Luc Rouban : Le mouvement des gilets jaunes pose de nombreuses questions aux chercheurs en sciences sociales. Le grand problème tient au fait que l’analyse sociologique des manifestants ou des participants aux ronds-points ne dit qu’une partie de la réalité. Les gilets jaunes sont apparus pour beaucoup comme un mouvement social, donc plutôt orienté à gauche, alors même que les études montraient des personnes politisées mais dénuées d’attaches partisanes et rejetant les partis politiques. J’ai voulu montrer dans le livre que les gilets jaunes constituaient la partie émergée d’un iceberg de contestation sociale et j’ai analysé la partie immergée, celle des soutiens au mouvement, qui montre une critique des élites politiques, anticapitaliste mais pas de gauche, aux accents autoritaires qui donnent aux plus fervents soutiens du mouvement une proximité forte au Rassemblement national. Or un mouvement de contestation n’a de poids politique et historique qu’à travers ses soutiens qui le transforment en fait électoral et l’inscrivent sur la longue durée des représentations. L’impact politique ne se réduit pas aux manifestations ni à leur forme violente, car cette violence ne doit pas être réduite aux provocations des « black blocs », ni aux actes de pillage. Même si ce retour de la violence politique, inédite sous la Vᵉ République depuis 1962, ne relevant pas d’une construction idéologique révolutionnaire de quelques bourgeois diplômés comme en 68, en dit long sur les questions fondamentales que ce mouvement pose à la légitimité politique. Car c’est bien de cela dont il s’agit : Emmanuel Macron a été et est toujours contesté par une grande partie de l’opinion pour sa faible légitimité étant donné les conditions de son élection en 2017. Il en va de même des députés de La République en marche qui ont fait l’objet de nombreuses agressions.
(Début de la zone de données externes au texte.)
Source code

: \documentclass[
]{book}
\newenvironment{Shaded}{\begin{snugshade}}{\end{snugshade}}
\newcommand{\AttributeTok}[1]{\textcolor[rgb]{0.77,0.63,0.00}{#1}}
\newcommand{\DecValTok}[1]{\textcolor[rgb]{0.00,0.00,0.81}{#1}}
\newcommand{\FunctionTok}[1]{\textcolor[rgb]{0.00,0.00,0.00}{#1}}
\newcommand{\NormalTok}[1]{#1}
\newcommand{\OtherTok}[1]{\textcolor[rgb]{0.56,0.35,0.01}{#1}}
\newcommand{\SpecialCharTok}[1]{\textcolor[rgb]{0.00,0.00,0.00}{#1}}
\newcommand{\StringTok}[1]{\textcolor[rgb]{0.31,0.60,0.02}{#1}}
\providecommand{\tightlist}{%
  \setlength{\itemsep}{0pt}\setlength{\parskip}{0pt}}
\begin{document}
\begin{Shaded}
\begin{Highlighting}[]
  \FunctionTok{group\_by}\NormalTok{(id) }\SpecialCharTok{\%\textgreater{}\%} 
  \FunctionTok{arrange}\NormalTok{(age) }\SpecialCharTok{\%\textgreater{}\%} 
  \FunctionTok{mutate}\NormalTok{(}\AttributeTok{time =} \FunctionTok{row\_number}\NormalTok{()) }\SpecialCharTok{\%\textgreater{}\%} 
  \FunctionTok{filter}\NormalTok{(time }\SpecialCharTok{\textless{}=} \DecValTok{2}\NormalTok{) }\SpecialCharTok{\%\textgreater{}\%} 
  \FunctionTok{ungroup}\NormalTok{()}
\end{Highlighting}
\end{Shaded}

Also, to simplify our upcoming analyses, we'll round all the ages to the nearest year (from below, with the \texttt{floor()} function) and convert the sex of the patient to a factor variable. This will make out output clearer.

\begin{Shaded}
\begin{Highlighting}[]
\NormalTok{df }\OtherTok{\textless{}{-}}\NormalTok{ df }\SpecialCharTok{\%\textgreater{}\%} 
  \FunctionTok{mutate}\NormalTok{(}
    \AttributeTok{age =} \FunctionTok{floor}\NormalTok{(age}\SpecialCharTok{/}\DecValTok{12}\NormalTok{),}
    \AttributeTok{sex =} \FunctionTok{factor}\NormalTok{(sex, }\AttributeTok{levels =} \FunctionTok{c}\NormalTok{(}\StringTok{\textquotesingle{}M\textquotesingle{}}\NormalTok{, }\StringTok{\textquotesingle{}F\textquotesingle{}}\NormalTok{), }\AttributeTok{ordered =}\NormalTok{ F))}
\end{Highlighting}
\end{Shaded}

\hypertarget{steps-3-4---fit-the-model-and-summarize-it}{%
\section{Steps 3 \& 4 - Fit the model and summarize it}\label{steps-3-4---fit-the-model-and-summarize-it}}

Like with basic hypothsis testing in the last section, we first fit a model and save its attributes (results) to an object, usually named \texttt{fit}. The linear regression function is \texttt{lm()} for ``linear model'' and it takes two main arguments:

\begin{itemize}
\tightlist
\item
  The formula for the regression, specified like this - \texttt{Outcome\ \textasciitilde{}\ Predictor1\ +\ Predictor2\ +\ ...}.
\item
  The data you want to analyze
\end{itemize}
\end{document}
C’est donc bien la question démocratique en tant que telle qui est posée. Le mouvement des gilets jaunes ne constitue pas seulement une révolte fiscale ou une demande de services publics, une contestation ordinaire du déséquilibre des politiques publiques. C’est l’expression d’une fracture profonde dans la société politique et la recherche d’une légitimité alternative passant par la démocratie directe.

 

Pourquoi intervient-il maintenant ?

C’est au moment même où le macronisme vient décliner un programme plus ou moins néolibéral d’adaptation à la mondialisation qu’éclate une colère non pas des plus pauvres, et en cela il ne s’agit pas de « populisme » comme on le soutient souvent, mais de petites classes moyennes en voie de déclassement et de prolétarisation, souvent représentées par des personnes isolées, divorcées, aux salaires modestes, coincées entre les catégories supérieures urbaines ou rurales et les pauvres issus de l’immigration mais pouvant se protéger dans des communautés familiales ou religieuses. Les gilets jaunes, c’est le récit de l’anomie qui touche tous ceux qui ne peuvent profiter de l’autonomie sociale et de la mobilité professionnelle que suppose et sur lesquelles est bâti le macronisme. Historiquement, ce dernier vient clore et enterrer la période gaullienne de la Vᵉ République. Il s’agit de transformer l’État-providence mais aussi, très significativement, de mettre fin au pouvoir de la haute fonction publique en programmant la disparition de l’ENA et des grands corps. On renvoie la société civile à elle-même au nom de l’utilitarisme libéral : il y aura des gagnants et des perdants mais, globalement, la société française va s’enrichir. Tant pis pour les perdants. Mais on ne tient pas compte de la communautarisation de la société française et de sa fragmentation en groupes d'affinité (les réseaux sociaux notamment) ou d'appartenance (religieuse mais aussi géographique ou linguistique) qui créent de l'inclusion mais aussi par conséquent de l'exclusion, ni du fait que l’autonomie n’est pas accessible à tous. Les gilets jaunes c’est l’expression de la société « en pratiques », dans sa dureté et son indifférence à tous ceux qui ne peuvent profiter de cette évolution. En ce sens, c’est une forme de lutte des classes même si celle-ci ne s’appuie pas sur les catégories socioprofessionnelles. 

 

De quel soutien ce mouvement a-t-il pu bénéficer ?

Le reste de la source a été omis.